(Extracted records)

<<<<

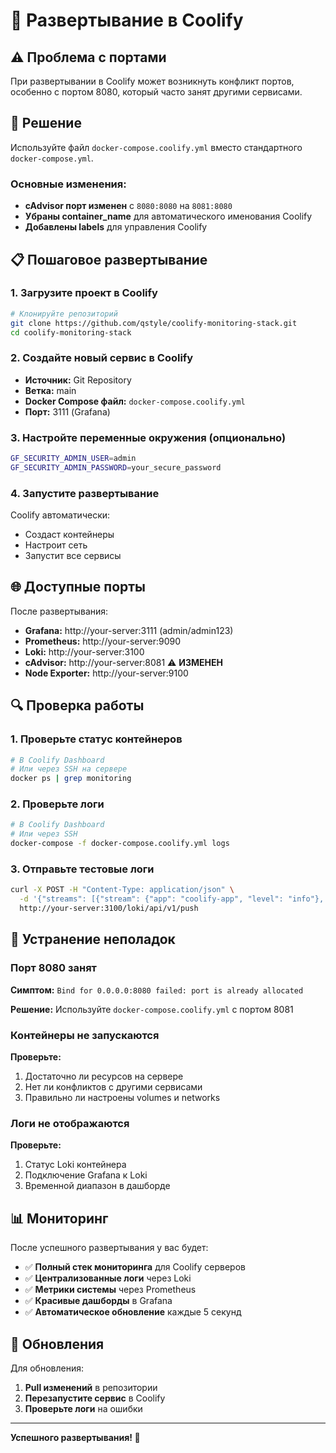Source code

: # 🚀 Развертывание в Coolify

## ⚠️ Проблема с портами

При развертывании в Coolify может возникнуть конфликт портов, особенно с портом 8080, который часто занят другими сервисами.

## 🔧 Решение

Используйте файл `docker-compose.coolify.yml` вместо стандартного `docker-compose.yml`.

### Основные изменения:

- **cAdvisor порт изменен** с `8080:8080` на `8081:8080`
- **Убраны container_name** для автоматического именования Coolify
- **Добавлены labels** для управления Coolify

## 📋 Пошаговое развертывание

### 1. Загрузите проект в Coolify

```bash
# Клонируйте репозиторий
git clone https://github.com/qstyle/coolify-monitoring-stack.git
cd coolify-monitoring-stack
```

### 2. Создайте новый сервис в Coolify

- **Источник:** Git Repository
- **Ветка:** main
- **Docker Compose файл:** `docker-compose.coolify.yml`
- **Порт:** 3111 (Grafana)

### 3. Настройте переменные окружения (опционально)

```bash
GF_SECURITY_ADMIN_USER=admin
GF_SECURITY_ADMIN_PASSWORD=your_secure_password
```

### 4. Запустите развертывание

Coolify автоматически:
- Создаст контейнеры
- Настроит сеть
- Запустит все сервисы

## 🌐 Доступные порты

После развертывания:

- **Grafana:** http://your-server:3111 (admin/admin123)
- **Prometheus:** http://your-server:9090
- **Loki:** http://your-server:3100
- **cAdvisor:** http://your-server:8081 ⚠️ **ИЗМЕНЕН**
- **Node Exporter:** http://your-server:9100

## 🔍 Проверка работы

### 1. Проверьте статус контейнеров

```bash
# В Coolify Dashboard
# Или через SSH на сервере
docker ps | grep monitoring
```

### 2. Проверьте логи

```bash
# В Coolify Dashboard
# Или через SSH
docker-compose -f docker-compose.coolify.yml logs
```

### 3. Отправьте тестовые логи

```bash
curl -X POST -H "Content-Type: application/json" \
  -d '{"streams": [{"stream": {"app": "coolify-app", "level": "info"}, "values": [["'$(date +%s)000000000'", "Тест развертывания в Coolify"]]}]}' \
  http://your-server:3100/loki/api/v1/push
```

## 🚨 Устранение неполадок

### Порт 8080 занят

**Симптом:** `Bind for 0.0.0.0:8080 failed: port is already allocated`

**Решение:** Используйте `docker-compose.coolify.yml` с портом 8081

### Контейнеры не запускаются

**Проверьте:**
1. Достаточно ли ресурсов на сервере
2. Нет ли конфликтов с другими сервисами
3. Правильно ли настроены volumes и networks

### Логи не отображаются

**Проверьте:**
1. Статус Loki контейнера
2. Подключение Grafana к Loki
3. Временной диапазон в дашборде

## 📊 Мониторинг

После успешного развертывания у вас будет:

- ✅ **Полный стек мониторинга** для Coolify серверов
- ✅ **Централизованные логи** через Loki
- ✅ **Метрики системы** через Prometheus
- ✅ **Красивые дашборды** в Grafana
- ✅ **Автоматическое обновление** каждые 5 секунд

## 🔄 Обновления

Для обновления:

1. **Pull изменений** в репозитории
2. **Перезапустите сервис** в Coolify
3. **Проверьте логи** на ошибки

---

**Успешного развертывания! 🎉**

>>>>

Check every line of the records, and copy the ones that hold the word "сервере".

# Или через SSH на сервере
1. Достаточно ли ресурсов на сервере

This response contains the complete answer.